- **Description of the task**: The lines from the start of the data up to and including the one with "### GetCurrentCPUTopologyOk" should be returned exactly, and nothing else.
═════ Data in this exercise ═════
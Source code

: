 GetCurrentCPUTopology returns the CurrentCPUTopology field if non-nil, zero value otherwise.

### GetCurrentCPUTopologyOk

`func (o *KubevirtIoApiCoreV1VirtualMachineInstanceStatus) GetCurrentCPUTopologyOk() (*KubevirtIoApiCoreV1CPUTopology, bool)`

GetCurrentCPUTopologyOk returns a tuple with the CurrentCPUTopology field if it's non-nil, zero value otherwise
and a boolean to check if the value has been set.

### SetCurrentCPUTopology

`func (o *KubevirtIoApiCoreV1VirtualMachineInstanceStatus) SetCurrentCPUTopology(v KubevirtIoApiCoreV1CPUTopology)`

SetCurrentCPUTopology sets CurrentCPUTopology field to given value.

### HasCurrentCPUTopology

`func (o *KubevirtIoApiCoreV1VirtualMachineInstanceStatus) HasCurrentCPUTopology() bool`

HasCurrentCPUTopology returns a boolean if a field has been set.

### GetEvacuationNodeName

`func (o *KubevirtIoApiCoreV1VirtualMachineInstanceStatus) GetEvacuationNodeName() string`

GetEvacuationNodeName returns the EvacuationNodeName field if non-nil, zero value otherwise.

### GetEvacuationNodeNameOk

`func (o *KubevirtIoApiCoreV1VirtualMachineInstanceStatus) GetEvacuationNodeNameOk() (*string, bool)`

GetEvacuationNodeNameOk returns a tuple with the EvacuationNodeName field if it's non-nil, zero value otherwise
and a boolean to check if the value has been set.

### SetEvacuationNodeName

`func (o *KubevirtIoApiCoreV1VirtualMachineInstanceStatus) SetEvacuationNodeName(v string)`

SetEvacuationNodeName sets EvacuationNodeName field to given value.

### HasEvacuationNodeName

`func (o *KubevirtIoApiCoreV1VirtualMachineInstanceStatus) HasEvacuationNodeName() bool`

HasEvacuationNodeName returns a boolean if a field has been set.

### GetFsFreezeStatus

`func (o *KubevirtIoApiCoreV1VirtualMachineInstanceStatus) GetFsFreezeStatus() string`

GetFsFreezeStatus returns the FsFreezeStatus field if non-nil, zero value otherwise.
═════
- **Output of the task**:
Source code

: GetCurrentCPUTopology returns the CurrentCPUTopology field if non-nil, zero value otherwise.

### GetCurrentCPUTopologyOk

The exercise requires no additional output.